Chemical and physical data
- Formula: C_{22}H_{21}F_{3}N_{2}O_{4}S
- Molar mass: 466.48 g·mol^{−1}
- 3D model (JSmol): Interactive image;
- SMILES CC1=C(N(C=C1C(=O)NC2=CC=C(C=C2)S(=O)(=O)C)CCO)C3=CC=CC=C3C(F)(F)F;
- InChI InChI=1S/C22H21F3N2O4S/c1-14-18(21(29)26-15-7-9-16(10-8-15)32(2,30)31)13-27(11-12-28)20(14)17-5-3-4-6-19(17)22(23,24)25/h3-10,13,28H,11-12H2,1-2H3,(H,26,29); Key:NOSNHVJANRODGR-UHFFFAOYSA-N;

= Esaxerenone =

Chemical compound

Esaxerenone (INN; brand name Minnebro; developmental codesCS-3150 and XL-550) is a nonsteroidal antimineralocorticoid which was discovered by Exelixis and developed by Daiichi Sankyo Company. It is approved in Japan for the treatment of hypertension. It acts as a highly selective silent antagonist of the mineralocorticoid receptor (MR), the receptor for aldosterone, with greater than 1,000-fold selectivity for this receptor over other steroid hormone receptors, and 4-fold and 76-fold higher affinity for the MR relative to the existing antimineralocorticoids spironolactone and eplerenone.

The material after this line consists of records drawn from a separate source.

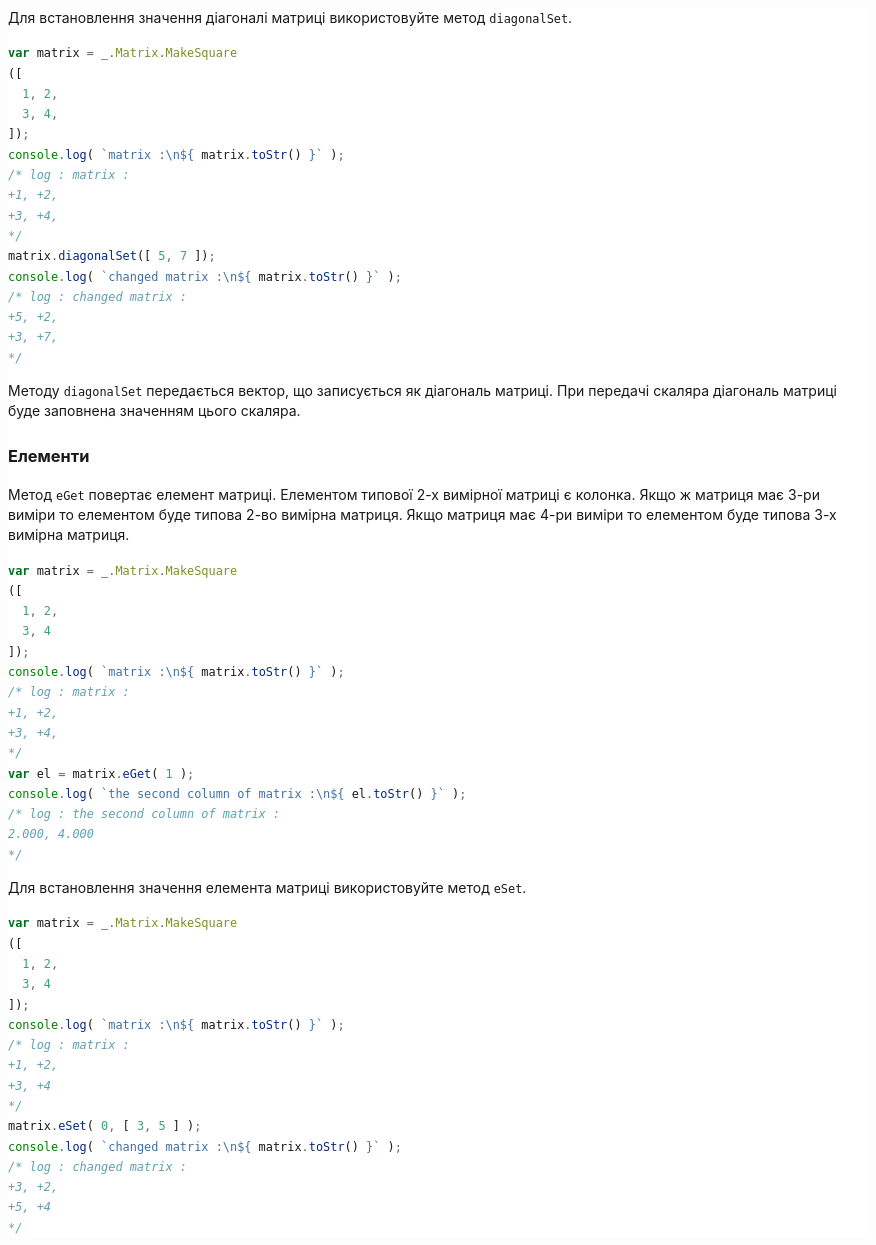 Для встановлення значення діагоналі матриці використовуйте метод `diagonalSet`.

```js
var matrix = _.Matrix.MakeSquare
([
  1, 2,
  3, 4,
]);
console.log( `matrix :\n${ matrix.toStr() }` );
/* log : matrix :
+1, +2,
+3, +4,
*/
matrix.diagonalSet([ 5, 7 ]);
console.log( `changed matrix :\n${ matrix.toStr() }` );
/* log : changed matrix :
+5, +2,
+3, +7,
*/
```

Методу `diagonalSet` передається вектор, що записується як діагональ матриці. При передачі скаляра діагональ матриці буде заповнена значенням цього скаляра.

### Елементи

Метод `eGet` повертає елемент матриці. Елементом типової 2-х вимірної матриці є колонка. Якщо ж матриця має 3-ри виміри то елементом буде типова 2-во вимірна матриця. Якщо матриця має 4-ри виміри то елементом буде типова 3-х вимірна матриця.

```js
var matrix = _.Matrix.MakeSquare
([
  1, 2,
  3, 4
]);
console.log( `matrix :\n${ matrix.toStr() }` );
/* log : matrix :
+1, +2,
+3, +4,
*/
var el = matrix.eGet( 1 );
console.log( `the second column of matrix :\n${ el.toStr() }` );
/* log : the second column of matrix :
2.000, 4.000
*/
```

Для встановлення значення елемента матриці використовуйте метод `eSet`.

```js
var matrix = _.Matrix.MakeSquare
([
  1, 2,
  3, 4
]);
console.log( `matrix :\n${ matrix.toStr() }` );
/* log : matrix :
+1, +2,
+3, +4
*/
matrix.eSet( 0, [ 3, 5 ] );
console.log( `changed matrix :\n${ matrix.toStr() }` );
/* log : changed matrix :
+3, +2,
+5, +4
*/
```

Daiichi Sankyo Company on January 8, 2019 announced the receipt of marketing approval in Japan for Minnebro tablets (1.25 mg, 2.5 mg, and 5 mg) for the treatment of hypertension. As of January 2019, esaxerenone is in phase III clinical trials for diabetic nephropathies.